TASK OBJECTIVE -
Whenever a line in this data holds the word "texColor", report that line in full.

PROVIDED RECORDS -
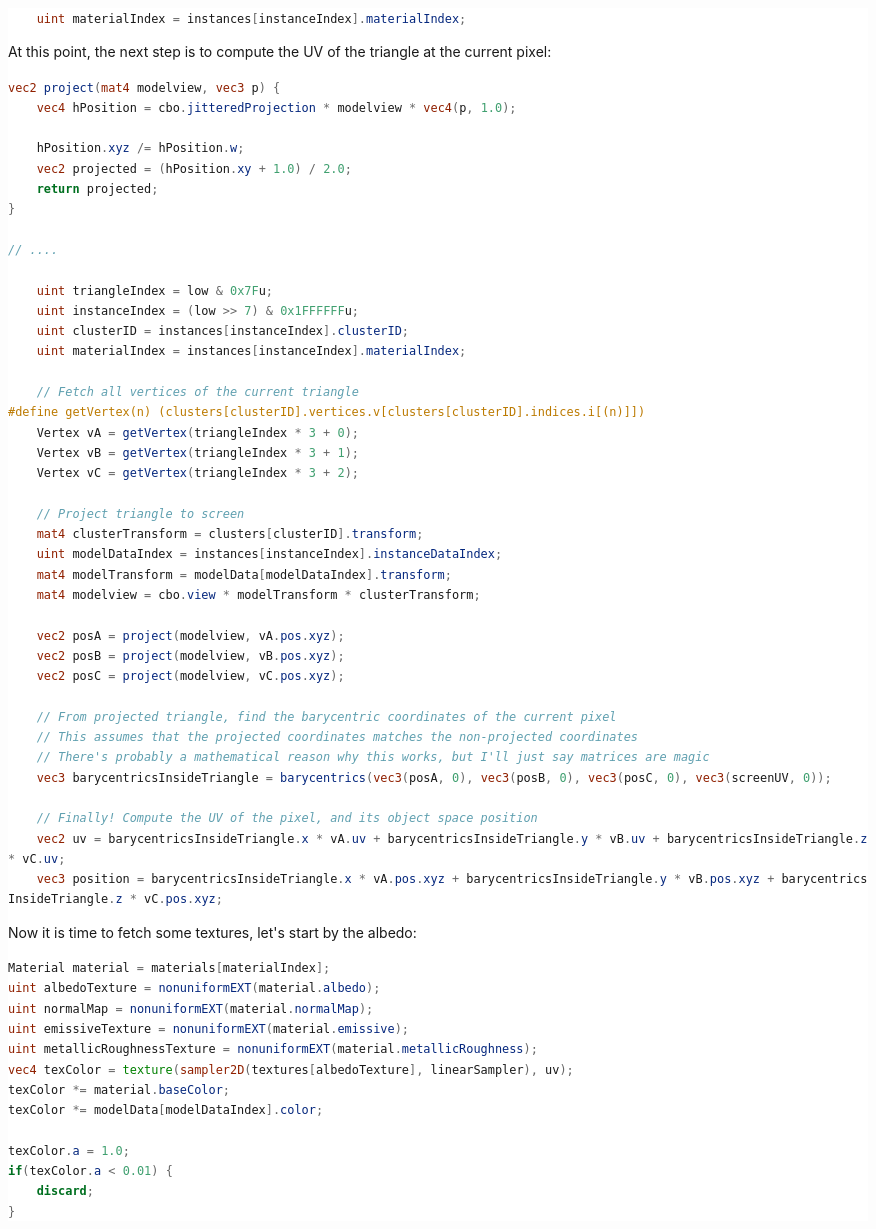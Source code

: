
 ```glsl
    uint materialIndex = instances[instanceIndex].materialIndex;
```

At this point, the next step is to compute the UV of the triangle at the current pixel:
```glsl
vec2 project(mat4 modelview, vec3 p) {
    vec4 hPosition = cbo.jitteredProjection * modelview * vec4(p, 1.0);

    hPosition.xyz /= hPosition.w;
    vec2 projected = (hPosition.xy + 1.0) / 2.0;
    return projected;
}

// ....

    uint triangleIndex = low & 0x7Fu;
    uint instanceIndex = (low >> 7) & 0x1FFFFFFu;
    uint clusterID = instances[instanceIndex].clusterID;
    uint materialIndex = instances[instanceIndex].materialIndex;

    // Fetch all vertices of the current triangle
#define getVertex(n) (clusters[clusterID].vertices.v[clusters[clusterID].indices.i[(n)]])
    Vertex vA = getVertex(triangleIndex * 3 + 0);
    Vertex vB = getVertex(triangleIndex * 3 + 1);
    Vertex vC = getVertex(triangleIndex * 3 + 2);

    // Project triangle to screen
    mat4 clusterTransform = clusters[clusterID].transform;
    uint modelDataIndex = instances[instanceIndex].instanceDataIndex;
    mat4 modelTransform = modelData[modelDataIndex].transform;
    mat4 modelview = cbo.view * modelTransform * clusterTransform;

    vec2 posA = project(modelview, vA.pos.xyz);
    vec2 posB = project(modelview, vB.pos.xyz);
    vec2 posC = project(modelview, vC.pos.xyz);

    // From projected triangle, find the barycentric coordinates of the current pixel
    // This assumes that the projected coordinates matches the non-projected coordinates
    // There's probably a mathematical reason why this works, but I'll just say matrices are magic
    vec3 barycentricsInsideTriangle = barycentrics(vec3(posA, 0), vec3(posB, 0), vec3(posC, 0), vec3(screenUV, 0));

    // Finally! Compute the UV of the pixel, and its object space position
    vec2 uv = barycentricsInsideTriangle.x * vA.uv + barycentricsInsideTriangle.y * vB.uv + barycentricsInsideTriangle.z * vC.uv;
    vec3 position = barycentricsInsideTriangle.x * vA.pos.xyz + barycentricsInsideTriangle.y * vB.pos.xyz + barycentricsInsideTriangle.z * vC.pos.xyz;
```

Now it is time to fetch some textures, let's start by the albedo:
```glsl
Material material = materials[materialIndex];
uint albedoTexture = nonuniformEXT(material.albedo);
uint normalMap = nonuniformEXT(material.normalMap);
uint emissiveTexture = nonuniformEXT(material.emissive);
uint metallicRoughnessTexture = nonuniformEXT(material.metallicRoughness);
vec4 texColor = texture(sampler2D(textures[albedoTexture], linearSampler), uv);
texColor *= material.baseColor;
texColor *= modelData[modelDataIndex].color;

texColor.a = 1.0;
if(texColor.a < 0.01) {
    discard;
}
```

EXERCISE RESULT -
vec4 texColor = texture(sampler2D(textures[albedoTexture], linearSampler), uv);
texColor *= material.baseColor;
texColor *= modelData[modelDataIndex].color;
texColor.a = 1.0;
if(texColor.a < 0.01) {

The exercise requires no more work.